Я был в свое время одним из таких простаков, уверенных в том, что собственная жизнь непременно должна быть очень интересна, если ее описать.
Но, конечно, с первых же шагов оказалось, что себя в себе нельзя увидать и, чтобы увидать себя, надо смотреть на другого.
Так я повел свой дневник, как путь от себя к другому человеку, своему другу, и в дневнике так с самого начала и обращался: «Друг мой!» – хотя прямо глазами друга этого не видел.
Так я и думаю сейчас, что поведение писателя – это его дорога к другу, мастерство же должно состоять в том, как бы найти ему такую форму, чтобы читатель видел в героях не самого писателя, а догадывался бы больше сам о себе.

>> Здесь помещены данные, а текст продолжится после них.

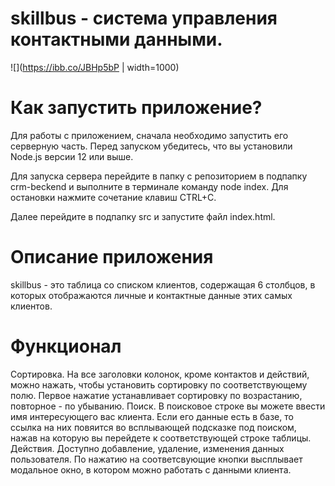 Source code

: # skillbus - система управления контактными данными.

![](https://ibb.co/JBHp5bP | width=1000)

# Как запустить приложение?
Для работы с приложением, сначала необходимо запустить его серверную часть.
Перед запуском убедитесь, что вы установили Node.js версии 12 или выше.

Для запуска сервера перейдите в папку с репозиторием в подпапку crm-beckend и выполните в терминале команду node index.
Для остановки нажмите сочетание клавиш CTRL+C.

Далее перейдите в подпапку src и запустите файл index.html.

# Описание приложения
skillbus - это таблица со списком клиентов, содержащая 6 столбцов, в которых отображаются личные и контактные данные этих самых клиентов.

# Функционал
Сортировка. На все заголовки колонок, кроме контактов и действий, можно нажать, чтобы установить сортировку по соответствующему полю. Первое нажатие устанавливает сортировку по возрастанию, повторное - по убыванию.
Поиск. В поисковое строке вы можете ввести имя интересующего вас клиента. Если его данные есть в базе, то ссылка на них повяится во всплывающей подсказке под поиском, нажав на которую вы перейдете к соответствующей строке таблицы.
Действия. Доступно добавление, удаление, изменения данных пользователя. По нажатию на соответсвующие кнопки высплывает модальное окно, в котором можно работать с данными клиента.
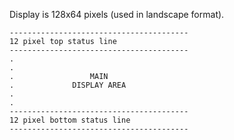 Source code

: Display is 128x64 pixels (used in landscape format).

    ----------------------------------------
    12 pixel top status line
    ----------------------------------------
    .
    .
    .                 MAIN
    .             DISPLAY AREA
    .
    .
    ----------------------------------------
    12 pixel bottom status line
    ---------------------------------------- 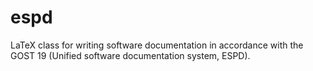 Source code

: # espd
LaTeX class for writing software documentation in accordance with the GOST 19 (Unified software documentation system, ESPD).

У великих творцов мастерство, может быть, и является формой их поведения и приходит к ним само на пути к другу-читателю, как приходит аппетит во время еды. Как нужно нам теперь, чтобы простой человек – писатель – в борьбе за мастерство не истратил бы свое поведение!
Может быть, по такой-то исключительной трудности быть совершенно простым и правдивым в рассказе о себе «мастера» слова изобретают искусство рассказать жизнь другого человека, как жизнь собственную.

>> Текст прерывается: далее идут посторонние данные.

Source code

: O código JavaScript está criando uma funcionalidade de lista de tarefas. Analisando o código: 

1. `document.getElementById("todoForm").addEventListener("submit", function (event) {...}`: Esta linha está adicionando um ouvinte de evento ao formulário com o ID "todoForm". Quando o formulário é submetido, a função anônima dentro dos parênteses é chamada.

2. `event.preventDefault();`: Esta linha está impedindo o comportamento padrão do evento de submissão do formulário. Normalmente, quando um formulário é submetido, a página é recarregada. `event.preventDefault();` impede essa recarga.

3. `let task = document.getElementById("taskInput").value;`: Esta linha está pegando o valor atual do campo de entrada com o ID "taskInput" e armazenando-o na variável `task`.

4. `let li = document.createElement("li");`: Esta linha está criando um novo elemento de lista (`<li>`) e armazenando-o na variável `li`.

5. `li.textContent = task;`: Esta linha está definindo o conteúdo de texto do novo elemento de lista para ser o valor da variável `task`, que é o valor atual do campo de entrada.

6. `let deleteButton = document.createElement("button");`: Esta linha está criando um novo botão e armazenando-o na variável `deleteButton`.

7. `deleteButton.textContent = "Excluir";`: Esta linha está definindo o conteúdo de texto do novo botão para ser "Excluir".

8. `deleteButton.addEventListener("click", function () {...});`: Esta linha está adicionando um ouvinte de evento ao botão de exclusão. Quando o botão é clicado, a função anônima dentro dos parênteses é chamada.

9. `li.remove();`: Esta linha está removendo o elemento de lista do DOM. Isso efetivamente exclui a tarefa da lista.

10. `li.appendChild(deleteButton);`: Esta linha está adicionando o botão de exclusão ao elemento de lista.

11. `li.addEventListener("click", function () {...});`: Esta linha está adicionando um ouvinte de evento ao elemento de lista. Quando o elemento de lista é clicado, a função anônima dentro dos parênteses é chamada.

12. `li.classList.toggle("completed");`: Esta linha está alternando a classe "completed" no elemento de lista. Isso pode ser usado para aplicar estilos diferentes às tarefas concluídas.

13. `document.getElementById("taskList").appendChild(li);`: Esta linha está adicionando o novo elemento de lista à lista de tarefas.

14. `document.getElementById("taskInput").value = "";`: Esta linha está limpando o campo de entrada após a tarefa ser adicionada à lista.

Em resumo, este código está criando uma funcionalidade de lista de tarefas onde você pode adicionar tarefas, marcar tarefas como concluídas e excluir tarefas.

Вот, наверно, почему иногда мастера слова, увлекаясь сравнительной легкостью рассказа внешнего о другом человеке, чем о себе, превращаются в словесных жонглеров, вот почему возникает формализм – «искусство для искусства».
Вот почему совершенный профан в словесном деле, не в пример другим искусствам, является часто не плохим, а даже решающим судьей.

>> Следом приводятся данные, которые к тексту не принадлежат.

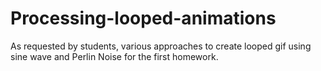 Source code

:# Processing-looped-animations
As requested by students, various approaches to create looped gif using sine wave and Perlin Noise for the first homework. 
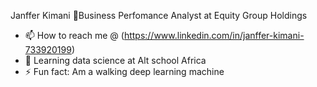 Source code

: Janffer Kimani
🏦Business Perfomance Analyst at Equity Group Holdings
- 📫 How to reach me @ (https://www.linkedin.com/in/janffer-kimani-733920199)
- 🌱 Learning data science at Alt school Africa
- ⚡ Fun fact: Am a walking deep learning machine

<!---
Janffer-art/Janffer-art is a ✨ special ✨ repository because its `README.md` (this file) appears on your GitHub profile.
You can click the Preview link to take a look at your changes.
--->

Великие писатели потому великие, что они, владея всем возможным мастерством в словесном деле, сохранили в себе веру самого наивного, самого простого человека в возможность рассказать свою жизнь, собственную и единственную, в свете правды нашей общей жизни.
И это писательство продолжается всю мою жизнь: в дневник, из дневника друзьям и от друзей, по совету их, частично в печать.
Все произведения Толстого являются исповедью или огромным дневником, а Гёте сам о себе высказал, что его сочинения являются единым дневником, отрывками единственного произведения – его исповеди. С этого началось и мое скромное писательство, с писем какому-то другу в форме своего дневника.
Мысль художника находится в сердце нашего времени, и вот почему дневник писателя – все, что он пишет: повести, поэмы, романы, – все это есть лицо его дня.
Чувство современности
В то великое и страшное время, когда умирала царская Россия и рождалась Советская, литературный мир разделялся, с моей точки зрения, на две стороны: на одной были «мастера», или декаденты, на другой – таящие в себе поведение, которому мастерство должно подчиняться. На этой второй стороне в то время был и Горький.
Мы не раз с ним беседовали о том, что простым мастерством в люди не выйдешь. Итак, каждый, если захочет, может научиться хорошо писать, но он должен для этого думать не только о мастерстве, а, главное, о своем поведении в отношении смысла своего дня, его современности.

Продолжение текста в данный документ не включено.